In our work of supporting birth physiology, we soon notice that our own physiological state affects all present. The physiological state of the collective birth team affects details of the birth giver’s body functions. Lengthening labor when trust is low or a change is occurring. The reliance that the doula will remain present (continual presence of the doula) is well documented to shorten labors, for instance. But how is the doula interacting? Being with the birth or being alert to intervening, even with “natural” measures?

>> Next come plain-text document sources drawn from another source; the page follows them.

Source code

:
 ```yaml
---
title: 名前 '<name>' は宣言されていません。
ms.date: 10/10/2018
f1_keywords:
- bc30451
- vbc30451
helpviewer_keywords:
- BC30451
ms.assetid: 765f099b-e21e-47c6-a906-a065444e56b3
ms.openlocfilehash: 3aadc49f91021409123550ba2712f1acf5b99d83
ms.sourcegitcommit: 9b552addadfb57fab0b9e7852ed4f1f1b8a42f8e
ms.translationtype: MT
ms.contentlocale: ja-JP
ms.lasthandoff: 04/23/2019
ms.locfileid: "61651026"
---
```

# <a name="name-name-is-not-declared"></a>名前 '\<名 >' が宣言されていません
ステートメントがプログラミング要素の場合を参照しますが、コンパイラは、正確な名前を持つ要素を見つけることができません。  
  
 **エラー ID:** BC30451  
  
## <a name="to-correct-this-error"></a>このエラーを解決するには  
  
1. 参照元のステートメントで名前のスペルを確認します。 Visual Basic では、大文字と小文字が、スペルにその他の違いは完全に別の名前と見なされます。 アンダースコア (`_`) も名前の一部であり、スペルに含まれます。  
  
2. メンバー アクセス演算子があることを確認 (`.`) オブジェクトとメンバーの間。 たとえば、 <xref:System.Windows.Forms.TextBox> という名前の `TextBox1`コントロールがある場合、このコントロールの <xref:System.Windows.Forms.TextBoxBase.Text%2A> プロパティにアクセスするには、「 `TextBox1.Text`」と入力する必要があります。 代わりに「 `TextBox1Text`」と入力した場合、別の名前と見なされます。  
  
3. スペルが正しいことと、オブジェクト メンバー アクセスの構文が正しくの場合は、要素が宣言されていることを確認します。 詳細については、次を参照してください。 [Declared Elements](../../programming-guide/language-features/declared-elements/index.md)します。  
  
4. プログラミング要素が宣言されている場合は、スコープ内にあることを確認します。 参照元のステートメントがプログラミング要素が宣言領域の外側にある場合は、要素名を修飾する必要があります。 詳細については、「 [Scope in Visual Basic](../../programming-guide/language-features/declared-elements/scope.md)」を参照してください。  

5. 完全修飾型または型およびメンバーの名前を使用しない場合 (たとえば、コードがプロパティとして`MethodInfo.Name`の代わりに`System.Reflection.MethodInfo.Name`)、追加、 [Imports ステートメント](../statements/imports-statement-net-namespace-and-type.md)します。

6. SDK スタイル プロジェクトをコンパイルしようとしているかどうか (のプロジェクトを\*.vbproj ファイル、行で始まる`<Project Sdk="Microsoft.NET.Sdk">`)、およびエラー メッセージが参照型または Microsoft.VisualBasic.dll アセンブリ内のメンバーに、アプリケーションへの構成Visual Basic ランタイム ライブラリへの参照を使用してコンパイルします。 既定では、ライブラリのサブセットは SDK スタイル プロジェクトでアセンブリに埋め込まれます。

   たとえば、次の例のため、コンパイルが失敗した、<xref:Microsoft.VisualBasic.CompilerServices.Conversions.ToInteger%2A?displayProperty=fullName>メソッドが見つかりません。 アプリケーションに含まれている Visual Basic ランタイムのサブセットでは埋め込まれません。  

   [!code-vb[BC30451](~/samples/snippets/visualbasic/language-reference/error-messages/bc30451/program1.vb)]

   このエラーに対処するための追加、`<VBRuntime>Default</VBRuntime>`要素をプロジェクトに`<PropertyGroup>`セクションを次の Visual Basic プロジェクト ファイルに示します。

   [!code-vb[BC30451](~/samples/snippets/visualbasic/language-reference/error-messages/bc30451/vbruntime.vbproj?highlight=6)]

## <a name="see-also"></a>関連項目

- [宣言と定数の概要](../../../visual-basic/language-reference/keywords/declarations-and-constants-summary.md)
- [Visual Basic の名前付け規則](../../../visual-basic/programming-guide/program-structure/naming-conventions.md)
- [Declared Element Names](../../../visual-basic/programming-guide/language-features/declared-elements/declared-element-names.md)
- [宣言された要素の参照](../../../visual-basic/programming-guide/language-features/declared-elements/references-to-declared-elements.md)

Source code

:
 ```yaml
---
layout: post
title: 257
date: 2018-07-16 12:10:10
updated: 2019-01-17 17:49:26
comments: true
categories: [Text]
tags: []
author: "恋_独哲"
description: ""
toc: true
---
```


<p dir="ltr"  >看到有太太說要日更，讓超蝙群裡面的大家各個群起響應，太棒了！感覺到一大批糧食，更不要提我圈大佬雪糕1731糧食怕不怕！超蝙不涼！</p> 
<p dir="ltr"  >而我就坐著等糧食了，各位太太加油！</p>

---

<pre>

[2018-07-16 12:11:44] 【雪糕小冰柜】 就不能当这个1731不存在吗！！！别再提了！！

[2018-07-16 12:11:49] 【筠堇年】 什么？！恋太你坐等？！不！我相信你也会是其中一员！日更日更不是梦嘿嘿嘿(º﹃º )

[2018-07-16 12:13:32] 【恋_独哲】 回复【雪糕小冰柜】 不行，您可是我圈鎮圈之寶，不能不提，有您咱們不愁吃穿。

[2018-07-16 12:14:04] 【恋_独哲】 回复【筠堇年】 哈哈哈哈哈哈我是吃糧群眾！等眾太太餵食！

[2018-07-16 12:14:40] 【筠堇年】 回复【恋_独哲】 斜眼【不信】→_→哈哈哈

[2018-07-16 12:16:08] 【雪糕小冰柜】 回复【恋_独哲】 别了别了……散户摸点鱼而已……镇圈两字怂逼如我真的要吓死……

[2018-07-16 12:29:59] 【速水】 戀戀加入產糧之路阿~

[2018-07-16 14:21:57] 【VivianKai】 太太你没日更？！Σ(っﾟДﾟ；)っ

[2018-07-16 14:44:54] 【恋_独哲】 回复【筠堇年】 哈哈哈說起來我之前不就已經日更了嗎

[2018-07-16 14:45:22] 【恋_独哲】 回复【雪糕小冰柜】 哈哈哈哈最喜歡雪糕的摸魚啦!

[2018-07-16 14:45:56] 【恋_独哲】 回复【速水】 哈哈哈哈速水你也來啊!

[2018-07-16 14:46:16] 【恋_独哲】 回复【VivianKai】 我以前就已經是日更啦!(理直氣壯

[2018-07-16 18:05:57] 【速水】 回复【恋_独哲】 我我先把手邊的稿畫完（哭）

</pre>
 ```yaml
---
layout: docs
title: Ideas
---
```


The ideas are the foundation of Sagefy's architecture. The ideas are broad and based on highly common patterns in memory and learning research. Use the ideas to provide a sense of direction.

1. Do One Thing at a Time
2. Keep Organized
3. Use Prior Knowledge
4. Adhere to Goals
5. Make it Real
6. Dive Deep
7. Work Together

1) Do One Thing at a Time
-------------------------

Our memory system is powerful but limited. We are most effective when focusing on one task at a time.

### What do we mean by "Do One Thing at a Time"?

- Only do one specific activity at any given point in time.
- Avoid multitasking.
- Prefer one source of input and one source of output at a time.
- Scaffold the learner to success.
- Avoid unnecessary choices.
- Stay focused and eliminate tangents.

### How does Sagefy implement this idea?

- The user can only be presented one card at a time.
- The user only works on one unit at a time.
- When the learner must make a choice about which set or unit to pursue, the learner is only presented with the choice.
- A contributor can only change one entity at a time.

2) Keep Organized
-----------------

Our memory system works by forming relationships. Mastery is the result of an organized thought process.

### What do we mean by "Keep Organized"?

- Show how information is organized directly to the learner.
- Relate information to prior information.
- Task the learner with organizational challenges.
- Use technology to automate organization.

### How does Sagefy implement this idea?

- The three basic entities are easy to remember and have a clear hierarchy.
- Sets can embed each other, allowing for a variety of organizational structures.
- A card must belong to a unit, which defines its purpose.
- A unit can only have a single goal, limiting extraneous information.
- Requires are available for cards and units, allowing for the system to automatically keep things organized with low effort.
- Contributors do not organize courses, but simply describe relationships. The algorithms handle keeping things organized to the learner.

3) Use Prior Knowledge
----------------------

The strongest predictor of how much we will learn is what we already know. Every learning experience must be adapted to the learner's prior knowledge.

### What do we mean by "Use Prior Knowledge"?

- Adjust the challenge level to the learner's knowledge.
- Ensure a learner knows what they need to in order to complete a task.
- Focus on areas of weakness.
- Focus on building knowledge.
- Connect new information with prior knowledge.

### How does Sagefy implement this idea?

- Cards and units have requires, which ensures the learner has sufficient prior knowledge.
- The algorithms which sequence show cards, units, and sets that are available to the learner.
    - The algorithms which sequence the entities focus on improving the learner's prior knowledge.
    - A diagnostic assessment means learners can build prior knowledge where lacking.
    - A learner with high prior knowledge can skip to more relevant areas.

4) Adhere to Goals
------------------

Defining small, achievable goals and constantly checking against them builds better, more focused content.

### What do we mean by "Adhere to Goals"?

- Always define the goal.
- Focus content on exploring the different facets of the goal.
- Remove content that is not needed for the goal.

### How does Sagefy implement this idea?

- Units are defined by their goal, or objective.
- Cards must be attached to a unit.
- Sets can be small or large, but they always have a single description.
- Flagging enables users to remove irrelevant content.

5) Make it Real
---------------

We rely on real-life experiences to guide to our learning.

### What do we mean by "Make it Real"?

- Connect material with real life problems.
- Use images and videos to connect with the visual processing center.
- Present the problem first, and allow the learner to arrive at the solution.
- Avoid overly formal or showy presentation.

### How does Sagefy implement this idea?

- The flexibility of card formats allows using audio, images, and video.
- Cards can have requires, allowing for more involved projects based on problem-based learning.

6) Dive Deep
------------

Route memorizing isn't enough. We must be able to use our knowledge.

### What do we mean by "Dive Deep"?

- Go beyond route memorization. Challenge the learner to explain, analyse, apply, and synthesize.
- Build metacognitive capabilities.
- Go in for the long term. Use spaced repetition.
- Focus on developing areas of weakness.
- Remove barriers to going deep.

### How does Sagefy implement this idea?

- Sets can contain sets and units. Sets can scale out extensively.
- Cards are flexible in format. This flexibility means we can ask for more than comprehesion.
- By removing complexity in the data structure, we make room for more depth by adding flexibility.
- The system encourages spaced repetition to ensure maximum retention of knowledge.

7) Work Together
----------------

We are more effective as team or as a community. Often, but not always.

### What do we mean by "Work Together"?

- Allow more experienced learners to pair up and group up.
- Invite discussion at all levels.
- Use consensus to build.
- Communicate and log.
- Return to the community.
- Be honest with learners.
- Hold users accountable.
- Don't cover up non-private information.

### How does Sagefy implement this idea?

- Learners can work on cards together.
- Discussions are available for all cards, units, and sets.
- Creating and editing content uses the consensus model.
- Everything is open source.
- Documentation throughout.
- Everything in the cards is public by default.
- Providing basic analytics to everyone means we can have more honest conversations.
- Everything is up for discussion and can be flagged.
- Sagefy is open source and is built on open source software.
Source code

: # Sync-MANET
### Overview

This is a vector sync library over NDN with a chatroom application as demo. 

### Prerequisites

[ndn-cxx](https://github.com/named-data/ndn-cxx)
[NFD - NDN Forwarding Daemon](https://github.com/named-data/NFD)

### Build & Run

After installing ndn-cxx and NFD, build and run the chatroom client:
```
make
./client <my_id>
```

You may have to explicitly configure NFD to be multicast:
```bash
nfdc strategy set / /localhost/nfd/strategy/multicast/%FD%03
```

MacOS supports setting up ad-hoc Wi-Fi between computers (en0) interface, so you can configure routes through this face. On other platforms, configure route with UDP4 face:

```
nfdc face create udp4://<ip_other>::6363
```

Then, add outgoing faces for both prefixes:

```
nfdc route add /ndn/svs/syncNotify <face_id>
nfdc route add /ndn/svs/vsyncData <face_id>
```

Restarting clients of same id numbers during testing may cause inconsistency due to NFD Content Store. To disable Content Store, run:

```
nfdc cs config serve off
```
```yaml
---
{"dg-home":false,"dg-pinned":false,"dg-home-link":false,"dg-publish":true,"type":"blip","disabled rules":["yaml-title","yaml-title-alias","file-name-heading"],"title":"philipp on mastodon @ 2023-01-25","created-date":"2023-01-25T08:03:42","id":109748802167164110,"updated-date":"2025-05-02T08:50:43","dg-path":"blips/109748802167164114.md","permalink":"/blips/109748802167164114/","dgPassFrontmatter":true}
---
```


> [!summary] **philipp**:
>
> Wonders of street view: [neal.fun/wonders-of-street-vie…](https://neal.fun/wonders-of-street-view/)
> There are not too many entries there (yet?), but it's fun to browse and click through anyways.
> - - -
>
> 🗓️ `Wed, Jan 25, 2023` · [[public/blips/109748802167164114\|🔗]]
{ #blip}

We begin to notice that leaning into strategy inhibits the physiology of birth. This is what I mean by empowering birth isn’t about options, but relationship. The beneficial relationship which offers being present, observing and sometimes suggesting, but from a rhythm with the labor, not the mental gymnastics necessary to show others on the birth team you are ready when that emergency occurs. That’s the electrical charge we want in a sports team member, not a birth team member. Readiness is there, of course, but is not charging the emotional presence in the room. The expectation is for emergence, not emergency.

A quiet continuous presence allows energetic or emotional opportunity for the birth giver to respond to their own body signals, and therefore their needs (and thereby reducing the number of emergencies wherein a strategy for immediate solutions does require more directive management). It’s not about what we know for the birthing person, but rather how what we know integrates with who we are. This is felt by sensitive people like those who are giving birth and being born.

 

Preparation in Pregnancy

Does back labor beg for help? Preparation in pregnancy is where to start. Practice a move, a breath, a technique while nurturing confidence. We can keep explanations for why we prepare based on desired outcome. “The Sidelying Release helps baby rotate and slip out with less effort.” Comfort techniques can prepare the mind better as we note how they address the signals in the body. Tight breathing? Not getting a full breath? How is the breath after SLR?

What does a clenched belly mean? How is the belly after breathing more deeply? After a psoas release? Do we have a tension in our chest reflecting grief that we can’t feel our worth if they don’t try something we offer? We address that separately. In our care we ask, “Are they being heard?” “Is their body being heard?” “And how are we showing we are listening?” Soo Downe and research colleagues found value in a woman’s embodied experience of birth and being heard.

 

Being Present

Our bodies are our teachers and being present is how we hear the lesson. Leading without presence of being misses the becoming that birth brings for mother and child. We care less about cooperation and begin to hear better. We care less about getting them to hear us and what we can do for them, and begin to simply breathe in what their body signals are saying. We observe, and when appropriate, reflect to them how our suggestion is indeed a response to what they feel in their body, what they define as a need. We move with their message. With a little practice we sync up and reduce the incoherence – the “I can’t hear us” effect of having our own agenda.

 

References

Evidence Based Birth on the Continuous Presence of the Doula

Downe, S., Finlayson, K., Oladapo, O., Bonet, M., & Gülmezoglu, A. M. (2018). What matters to women during childbirth: a systematic qualitative review. PloS one, 13(4), e0194906.

Ghorashi, H., Davis, K., & Smets, P. (2018). epilogue: reflections on Belonging, otherness and the possibilities of Friendship. Contested Belonging: Spaces, Practices, Biographies, 379.

Grohol, John, Become a Better Listener

Klaus, Phyllis, Active (Reflective) Listening Handout

Wubbolding, R. E. (2005). The Power of Belonging. International Journal of Reality Therapy, 24(2).